The goal of this challenge is to predict 20-minute interval traffic congestion across different directions on 09/30/1991 from noon to midnight based on historic traffic congestion patterns.

In [None]:
import os
import datetime
import numpy as np
import pandas as pd
from matplotlib import pyplot as plt
from sklearn.neighbors import KNeighborsRegressor

In [None]:
root = '/kaggle/input/tabular-playground-series-mar-2022'

train_df = pd.read_csv(os.path.join(root, 'train.csv'))
train_df['datetime'] = pd.to_datetime(train_df.time)
train_df['date'] = train_df.datetime.dt.date
train_df['time'] = train_df.datetime.dt.time

test_df = pd.read_csv(os.path.join(root, 'test.csv'))
test_df['datetime'] = pd.to_datetime(test_df.time)
test_df['date'] = test_df.datetime.dt.date
test_df['time'] = test_df.datetime.dt.time

In [None]:
train_df

## Visualization

For visualization, we'll look at monday traffic and see how 09/30 differs from the rest of the dataset.

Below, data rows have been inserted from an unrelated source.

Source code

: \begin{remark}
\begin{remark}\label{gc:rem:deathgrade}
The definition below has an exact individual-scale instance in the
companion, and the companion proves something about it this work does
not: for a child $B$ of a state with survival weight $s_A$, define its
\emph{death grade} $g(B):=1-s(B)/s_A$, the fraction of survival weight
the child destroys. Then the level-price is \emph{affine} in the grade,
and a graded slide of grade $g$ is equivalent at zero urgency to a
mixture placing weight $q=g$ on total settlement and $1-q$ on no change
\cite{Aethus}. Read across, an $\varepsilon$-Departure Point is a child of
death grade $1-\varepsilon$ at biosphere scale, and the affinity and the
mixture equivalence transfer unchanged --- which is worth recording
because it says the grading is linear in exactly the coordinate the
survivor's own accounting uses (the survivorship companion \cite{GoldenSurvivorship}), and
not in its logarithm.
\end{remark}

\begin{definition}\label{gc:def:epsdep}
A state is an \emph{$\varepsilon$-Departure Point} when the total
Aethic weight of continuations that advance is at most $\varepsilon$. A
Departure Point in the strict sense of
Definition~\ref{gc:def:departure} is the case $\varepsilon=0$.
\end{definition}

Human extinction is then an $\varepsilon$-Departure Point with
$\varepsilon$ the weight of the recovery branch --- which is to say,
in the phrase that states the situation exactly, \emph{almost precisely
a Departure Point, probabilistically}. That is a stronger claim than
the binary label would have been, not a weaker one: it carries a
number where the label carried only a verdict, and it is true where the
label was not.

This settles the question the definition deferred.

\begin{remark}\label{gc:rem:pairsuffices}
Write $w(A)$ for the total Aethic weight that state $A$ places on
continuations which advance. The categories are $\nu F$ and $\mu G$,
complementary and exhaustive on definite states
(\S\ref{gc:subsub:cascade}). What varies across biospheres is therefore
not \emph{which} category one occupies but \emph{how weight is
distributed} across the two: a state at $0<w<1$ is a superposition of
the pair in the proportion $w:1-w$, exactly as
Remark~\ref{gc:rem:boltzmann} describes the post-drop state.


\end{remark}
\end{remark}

### Congestion trends over time

In [None]:
sep_30 = datetime.date(1991, 9, 30)

mondays = train_df[train_df.datetime.dt.dayofweek == 0]
mondays['is_morning'] = mondays.datetime.dt.hour < 12

mondays[mondays.datetime.dt.date < sep_30].groupby('date').congestion.mean().plot()
plt.title('Congestion by date')
plt.ylabel('avg daily congestion')
plt.show()

The two biggest outliers are labor day and memorial day. Because those days are holidays for many, we should probably consider those as weekends rather than a standard Monday.

In [None]:
labor_day = datetime.date(1991, 9, 2)
memorial_day = datetime.date(1991, 5, 27)

mondays = mondays[
    (mondays.date != labor_day) & (mondays.date != memorial_day)]

mondays[mondays.datetime.dt.date < sep_30].groupby('date').congestion.mean().plot()
plt.title('Congestion by date')
plt.ylabel('avg daily congestion')
plt.tight_layout()
plt.show()

## Morning vs. Afternoon Traffic

In [None]:
mondays[mondays.is_morning].groupby('date').congestion.mean().plot(label='Morning')
mondays[~mondays.is_morning].groupby('date').congestion.mean().plot(label='Afternoon')
plt.title('Congestion by date')
plt.ylabel('avg daily congestion')
plt.legend()
plt.tight_layout()
plt.show()

It looks like on average there is higher congestion in the afternoons compared to the mornings. We can take this into account in our model.

## Average daily traffic

### By location

In [None]:
for (x, y), G in mondays.groupby(['x', 'y']):
    G.boxplot(
        by='time',
        column='congestion',
        rot=90,
        figsize=(12, 5))
    plt.title('{}, {}'.format(x, y))
    plt.tight_layout()
    plt.plot()


### By direction

In [None]:
for direction, G in mondays.groupby('direction'):
    G.boxplot(
        by='time',
        column='congestion',
        rot=90,
        figsize=(12, 5))
    plt.title(direction)
    plt.tight_layout()
    plt.plot()

It looks like different locations and directions have pretty different traffic patterns. we will have to take these into account to make accurate predictions. 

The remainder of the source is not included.